Cleopatra's tomb 'discovered'
Burg El-Arab - Archaeologists revealed a rocky hilltop in northern Egypt on Sunday where they believe Cleopatra was buried 2 000 years ago by the side of her Roman lover Mark Anthony after she committed suicide with a self-inflicted asp bite.
The team, led by antiquities chief Zahi Hawass and Kathleen Martinez, an Egyptologist from the Dominican Republic, hopes that the site around the ancient temple of Taposiris Magna, erected to honour the Egyptian god Isis in around 300 BC, will soon reveal the legendary lovers' final resting place.
The team has worked there for three years - the latest in a chain of digs since an expedition by Napoleon in the 19th century.
Martinez says that the find of a carved male head, a fragment of a mask with a cleft-chin, coins and other artifacts prove that this is Anthony's burial site.
And she is convinced that Cleopatra's body also lies somewhere on this rocky outcrop overlooking the Mediterranean, 50km east of Alexandria.
"There are historic proofs in the works of (Roman chronicler) Plutarch where he says Cleopatra was buried with Mark Anthony," Martinez said.
A lawyer by training, Martinez said that trying to unravel the fate of the doomed lovers began as a hobby but has now become what Hawass said could be "one of the most important discoveries of the 21st century".
Martinez said she "always had the conviction that the tomb of Anthony and Cleopatra was in this temple. We have been looking for the right tunnels, but so far we have only found the entrance to other chambers.

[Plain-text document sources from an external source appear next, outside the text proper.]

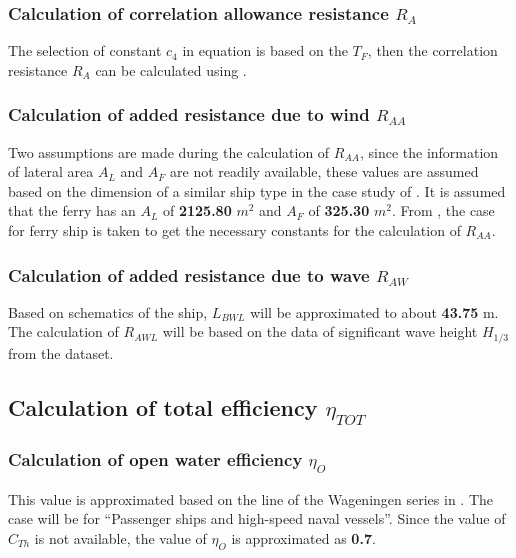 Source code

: \subsubsection*{Calculation of correlation allowance resistance $R_A$}

The selection of constant $c_4$ in equation  is based on the $T_F$, then the correlation resistance $R_A$ can be calculated using .

\subsubsection*{Calculation of added resistance due to wind $R_{AA}$}

Two assumptions are made during the calculation of $R_{AA}$, since the information of lateral area $A_L$ and $A_F$ are not readily available, these values are assumed based on the dimension of a similar ship type in the case study of . It is assumed that the ferry has an $A_L$ of \textbf{2125.80} $m^2$ and $A_F$ of \textbf{325.30} $m^2$. From , the case for ferry ship is taken to get the necessary constants for the calculation of $R_{AA}$. 

\subsubsection*{Calculation of added resistance due to wave $R_{AW}$ }

Based on schematics of the ship, $L_{BWL}$ will be approximated to about \textbf{43.75} m. The calculation of $R_{AWL}$ will be based on the data of significant wave height $H_{1/3}$ from the dataset.

\pagebreak

\subsection{Calculation of total efficiency $\eta_{TOT}$}\label{sec:eta_tot_method}

\subsubsection*{Calculation of open water efficiency $\eta_O$}

This value is approximated based on the line of the Wageningen series in  . The case will be for ``Passenger ships and high-speed naval vessels''. Since the value of $C_{Th}$ is not available, the value of $\eta_O$ is approximated as \textbf{0.7}.

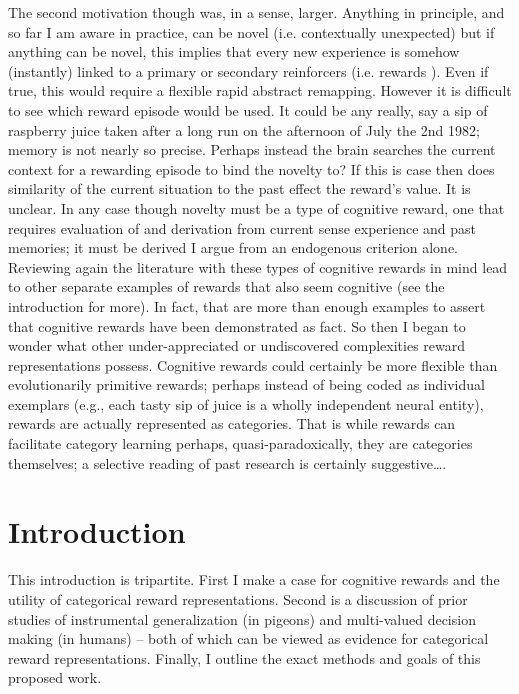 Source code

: \documentclass[doc,12pt]{apa}        %
\begin{document}
The second motivation though was, in a sense, larger.  Anything in principle, and so far I am aware in practice, can be novel (i.e. contextually unexpected) but if anything can be novel, this implies that every new experience is somehow (instantly) linked to a primary or secondary reinforcers (i.e. rewards ).  Even if true, this would require a flexible rapid abstract remapping.  However it is difficult to see which reward episode would be used.  It could be any really, say a sip of raspberry juice taken after a long run on the afternoon of July the 2nd 1982; memory is not nearly so precise.  Perhaps instead the brain searches the current context for a rewarding episode to bind the novelty to?  If this is case then does similarity of the current situation to the past effect the reward's value. It is unclear.  In any case though novelty must be a type of cognitive reward, one that requires evaluation of and derivation from current sense experience and past memories; it must be derived I argue from an endogenous criterion alone.  Reviewing again the literature with these types of cognitive rewards in mind lead to other separate examples of rewards that also seem cognitive (see the introduction for more).  In fact, that are more than enough examples to assert that cognitive rewards have been demonstrated as fact.  So then I began to wonder what other under-appreciated or undiscovered complexities reward representations possess.  Cognitive rewards could certainly be more flexible than evolutionarily primitive rewards; perhaps instead of being coded as individual exemplars (e.g., each tasty sip of juice is a wholly independent neural entity), rewards are actually represented as categories.  That is while rewards can facilitate category learning perhaps, quasi-paradoxically, they are categories themselves; a selective reading of past research is certainly suggestive\ldots.

\section{Introduction} %
\label{sec:introduction}
This introduction is tripartite.  First I make a case for cognitive rewards and the utility of categorical reward representations.  Second is a discussion of prior studies of instrumental generalization (in pigeons) and multi-valued decision making (in humans) -- both of which can be viewed as evidence for categorical reward representations.  Finally, I outline the exact methods and goals of this proposed work.
\end{document}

"I studied Cleopatra for 14 years, and I came up with the idea that her death was a religious act, to be bitten by this asp and buried in this temple, so I started searching for the temple," she said.
"She couldn't be buried in a different place from Mark Anthony and be protected by Isis."

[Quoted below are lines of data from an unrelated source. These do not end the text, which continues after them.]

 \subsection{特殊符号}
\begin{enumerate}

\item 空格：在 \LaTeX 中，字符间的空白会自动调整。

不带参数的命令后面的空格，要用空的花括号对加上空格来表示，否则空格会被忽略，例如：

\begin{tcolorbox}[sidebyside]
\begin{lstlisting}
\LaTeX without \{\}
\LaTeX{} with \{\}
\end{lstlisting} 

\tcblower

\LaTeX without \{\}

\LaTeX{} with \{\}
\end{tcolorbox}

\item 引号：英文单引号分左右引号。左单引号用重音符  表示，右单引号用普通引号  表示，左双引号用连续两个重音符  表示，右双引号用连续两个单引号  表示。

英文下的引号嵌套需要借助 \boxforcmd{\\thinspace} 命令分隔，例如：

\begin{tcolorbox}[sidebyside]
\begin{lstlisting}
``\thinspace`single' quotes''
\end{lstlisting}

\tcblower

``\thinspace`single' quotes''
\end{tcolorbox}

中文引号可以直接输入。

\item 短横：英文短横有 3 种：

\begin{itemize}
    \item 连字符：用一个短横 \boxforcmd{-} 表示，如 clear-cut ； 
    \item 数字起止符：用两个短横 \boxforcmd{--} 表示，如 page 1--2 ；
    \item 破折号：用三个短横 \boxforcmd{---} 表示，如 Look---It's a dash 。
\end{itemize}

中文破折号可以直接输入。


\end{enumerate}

The theory was initially disparaged by experts, and after five years of research, it took another year for Martinez to get approval to dig.
But today even Egypt's antiquities supremo Hawass enthusiastically endorses the hypothesis, which could lead to the greatest discovery in the country since Howard Carter found the tomb of the boy king Tutankhamun in 1922.

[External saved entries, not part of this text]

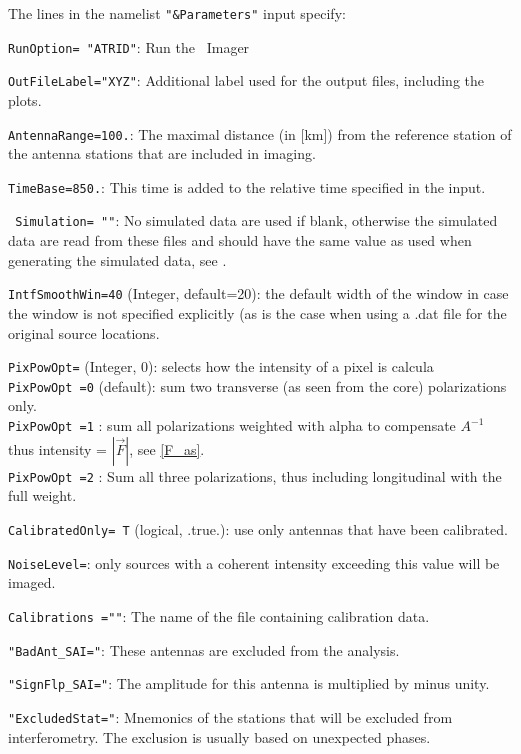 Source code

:The lines in the namelist \verb!"&Parameters"! input specify:
\begin{enumerate*}
\item \verb!RunOption= "ATRID"!: Run the \ATRID\ Imager
\item \verb!OutFileLabel="XYZ"!: Additional label used for the output files, including the plots.
\item \verb!AntennaRange=100.!: The maximal distance (in [km]) from the reference station of the antenna stations that are included in imaging.
\item \verb!TimeBase=850.!: This time is added to the relative time specified in the input.
\item \verb# Simulation= ""#: No simulated data are used if blank, otherwise the simulated data are read from these files and should have the same value as used when generating the simulated data, see .
\item \verb!IntfSmoothWin=40! (Integer, default=20): the default width of the window in case the window is not specified explicitly (as is the case when using a .dat file for the original source locations.
\item \verb!PixPowOpt=! (Integer, 0): selects how the intensity of a pixel is calcula
   \\\verb!PixPowOpt =0! (default): sum two transverse (as seen from the core) polarizations only.
   \\\verb!PixPowOpt =1! : sum all polarizations weighted with alpha to compensate $A^{-1}$ thus intensity =  $|\vec{F}|$, see \eqref{F_as}.
   \\\verb!PixPowOpt =2! : Sum all three polarizations, thus including longitudinal with the full weight.
\item \verb!CalibratedOnly= T! (logical, .true.): use only antennas that have been calibrated.
\item \verb!NoiseLevel=!: only sources with a coherent intensity exceeding this value will be imaged.
\item \verb!Calibrations =""!: The name of the file containing calibration data.
\item \verb!"BadAnt_SAI="!: These antennas are excluded from the analysis.
\item \verb!"SignFlp_SAI="!: The amplitude for this antenna is multiplied by minus unity.
\item \verb!"ExcludedStat="!: Mnemonics of the stations that will be excluded from interferometry. The exclusion is usually based on unexpected phases.
\end{enumerate*}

Martinez admitted that "beginner's luck" may have played a part, as her team found a major clue in the form of a clay fragment linking the site to Isis just inches from where Hungarian archaeologists stopped working four years ago.
Using ground-penetrating radar, her own expedition discovered two large subterranean chambers and an intriguing passageway.
But the clock is now ticking because the site is close to one of the summer homes of veteran President Hosni Mubarak, and it risks being closed for six months.
"Since it's close to the summer home of Mubarak we can only dig until May. We don't know if we can reach the chambers we want: we've spent a lot of time clearing these tunnels, and we should not leave now, leave them open," she said.
The team has already discovered coins engraved with the images of Cleopatra and Alexander the Great. Twenty-two of the bronze coins showed Cleopatra's profile.
Those engraved with Cleopatra's image, and also an alabaster bust of the queen found at the site, showed that the queen was what Hawass described as a "beauty".
The coins, worn by age, show Cleopatra - whom Shakespeare portrayed as a tawny beauty who enthralled Anthony - to have been a robust woman with a large, hooked nose.
In recent years the image of the queen has come to be more associated with Elizabeth Taylor's sensual portrayal of her in the 1963 movie Cleopatra.
Egypt's ruler more than 2 000 years ago, Cleopatra married Mark Anthony, one of the three men who ruled the Roman empire after the assassination of Julius Caesar.
But their wedding and Anthony's ceding of Roman land to Cleopatra helped set his fellow Roman leaders against him.
A civil war ensued, and both Anthony and Cleopatra committed suicide when all was lost.